Mengieong/SEED_balanced
收藏Hugging Face2026-04-09 更新2026-04-12 收录
下载链接:
https://hf-mirror.com/datasets/Mengieong/SEED_balanced
下载链接
链接失效反馈官方服务:
资源简介:
---
pretty_name: SEED_balanced
language:
- en
license: other
task_categories:
- image-classification
- image-segmentation
tags:
- deepfake
- face-forensics
- diffusion
- sequential-editing
- provenance-tracing
- facial-manipulation
size_categories:
- 10K<n<100K
---
# SEED_balanced

**SEED_balanced** is the public balanced release of **SEED**, a benchmark for **provenance tracing in sequential deepfake facial edits**. Unlike conventional deepfake datasets that focus on single-step manipulations or binary real/fake detection, SEED models **multi-step diffusion-based facial editing trajectories** and supports three complementary tasks: **Authenticity Analysis**, **Editing Trace Analysis**, and **Spatial Evidence Analysis**. The full SEED benchmark contains **91,526 images** with step-wise provenance annotations, while the balanced benchmark partition contains **100,000 images** with equal proportions of sequence lengths \(L=0,1,2,3,4\).
---
## Overview
| Item | Description |
|---|---|
| Dataset name | SEED_balanced |
| Full benchmark scale | 91,526 images |
| Balanced benchmark scale | 100,000 images |
| Domain | Facial imagery |
| Editing type | Sequential diffusion-based facial edits |
| Source real datasets | FFHQ, CelebAMask-HQ |
| Step-wise metadata | Edit order, attribute labels, prompts, masks, editor identity |
| Supported tasks | Authenticity, Editing Trace, Spatial Evidence |
| Official evaluation | CodaBench |
SEED is built from **FFHQ** and **CelebAMask-HQ** and edited using diffusion-based pipelines.

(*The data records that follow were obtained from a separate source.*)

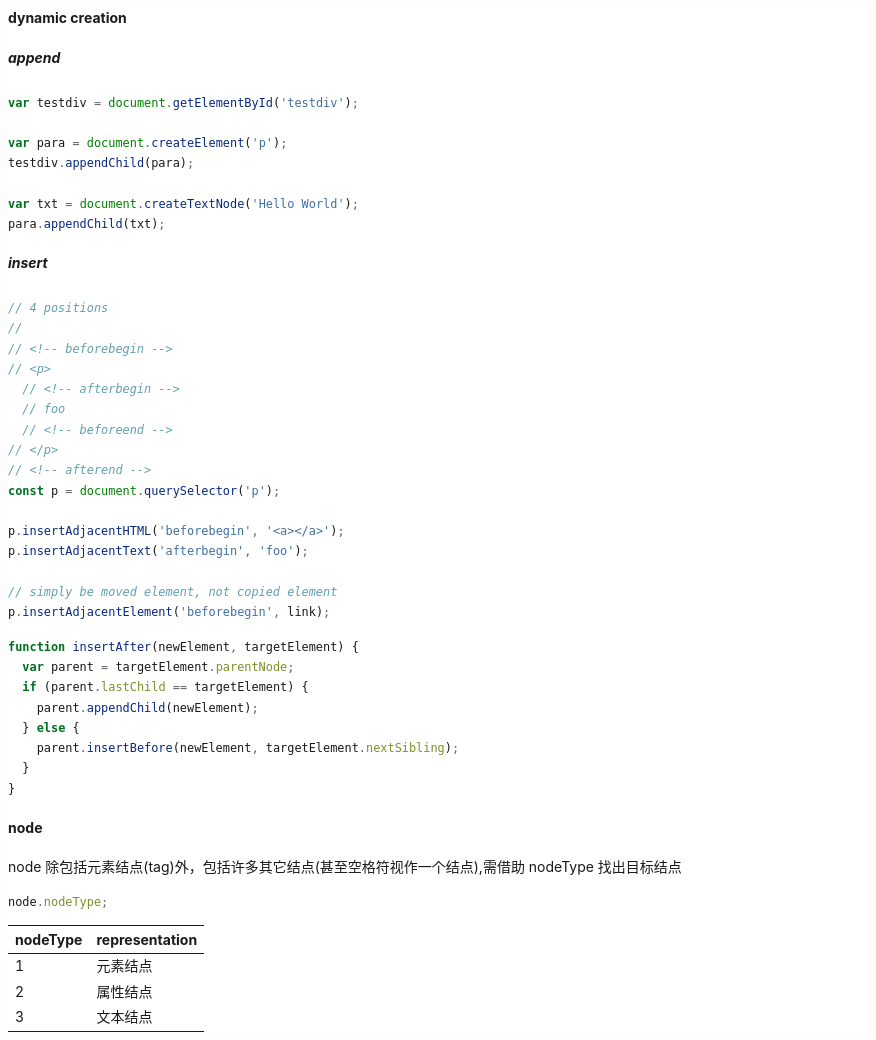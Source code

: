 #### dynamic creation

##### append

```javascript
var testdiv = document.getElementById('testdiv');

var para = document.createElement('p');
testdiv.appendChild(para);

var txt = document.createTextNode('Hello World');
para.appendChild(txt);
```

##### insert

```js
// 4 positions
//
// <!-- beforebegin -->
// <p>
  // <!-- afterbegin -->
  // foo
  // <!-- beforeend -->
// </p>
// <!-- afterend -->
const p = document.querySelector('p');

p.insertAdjacentHTML('beforebegin', '<a></a>');
p.insertAdjacentText('afterbegin', 'foo');

// simply be moved element, not copied element
p.insertAdjacentElement('beforebegin', link);
```

```js
function insertAfter(newElement, targetElement) {
  var parent = targetElement.parentNode;
  if (parent.lastChild == targetElement) {
    parent.appendChild(newElement);
  } else {
    parent.insertBefore(newElement, targetElement.nextSibling);
  }
}
```

#### node

node 除包括元素结点(tag)外，包括许多其它结点(甚至空格符视作一个结点),需借助 nodeType 找出目标结点

```js
node.nodeType;
```

| nodeType | representation |
| :------- | :------------- |
| 1        | 元素结点       |
| 2        | 属性结点       |
| 3        | 文本结点       |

Each manipulated sample is generated by applying **one to four attribute edits sequentially**, and each step is logged with provenance metadata including edited attribute, prompt, mask, and editing model.
---
## Supported Tasks
| Task | Description | Output |
|---|---|---|
| Authenticity Analysis | Distinguish real images from sequentially edited ones | Binary or sequence-based decision |
| Editing Trace Analysis | Predict edited attributes and their temporal order | Ordered attribute sequence |
| Spatial Evidence Analysis | Localize manipulated regions | Mask / localization map |
These three tasks are explicitly described in the paper and illustrated in the benchmark overview figure.
---
## Data Construction

SEED is constructed in three stages:
| Stage | Description |
|---|---|
| Preprocessing | Build attribute-specific masks and text conditions |
| Sequential manipulation | Sample sequence length \(L \in \{1,2,3,4\}\), choose attributes, and apply a diffusion editor step by step |
| Quality evaluation | Filter degenerate results using perceptual and semantic consistency checks |
The editing pipeline uses multiple diffusion editors, including **LEdits**, **SDXL**, and **SD3-style models fine-tuned with UltraEdit**. Prompt templates are varied to preserve edit intent while increasing linguistic diversity.
---
## Prompt Template Examples
| Attribute | Instruction Template | Caption Template |
|---|---|---|
| Eyes | Make the eyes {color}. | A person with {color} eyes. |
| Lip | Change the lipstick color to {color}. | A person with {color} lipstick. |
| Hair | Turn the hair {color}. / Make the hair {style}. | A person with {color} hair. / A person with {style} hair. |
| Eyebrows | Make the eyebrows {style}. | A person with {style} eyebrows. |
| Glasses | Add a pair of {glasses}. | A person wearing {glasses}. |
| Hat | Add a {hat}. | A person wearing a {hat}. |
These prompt templates are taken from the paper’s dataset construction section.
---
## Dataset Statistics
| Statistic | Value |
|---|---:|
| Full SEED images | 91,526 |
| Sequence length \(L=1\) | 29.91% |
| Sequence length \(L=2\) | 26.21% |
| Sequence length \(L=3\) | 21.88% |
| Sequence length \(L=4\) | 22.00% |
| UltraEdit | 38.28% |
| LEdits | 37.34% |
| SDXL | 24.38% |
| Attribute | Proportion |
|---|---:|
| Lip | 28% |
| Eyebrow | 18% |
| Eye | 17% |
| Hat | 14% |
| Hair | 14% |
| Glasses | 9% |
These distributions are reported in the dataset statistics section of the paper.
---
## Balanced Partition and Split Protocol
| Length bucket | Count |
|---|---:|
| \(L=0\), real | 20,000 |
| \(L=1\) | 20,000 |
| \(L=2\) | 20,000 |
| \(L=3\) | 20,000 |
| \(L=4\) | 20,000 |
| **Total** | **100,000** |
---
## Benchmark Evaluation
Official evaluation is conducted on **CodaBench** using three metrics:
| Metric | Meaning |
|---|---|
| Fixed-Acc | Token-level accuracy under a fixed sequence comparison protocol |
| Adaptive-Acc | Token-level accuracy under adaptive sequence comparison |
| Full-Acc | Exact sequence match, the strictest metric |
The paper emphasizes that **Full-Acc** is the strictest metric because the whole predicted edit history must match the ground truth.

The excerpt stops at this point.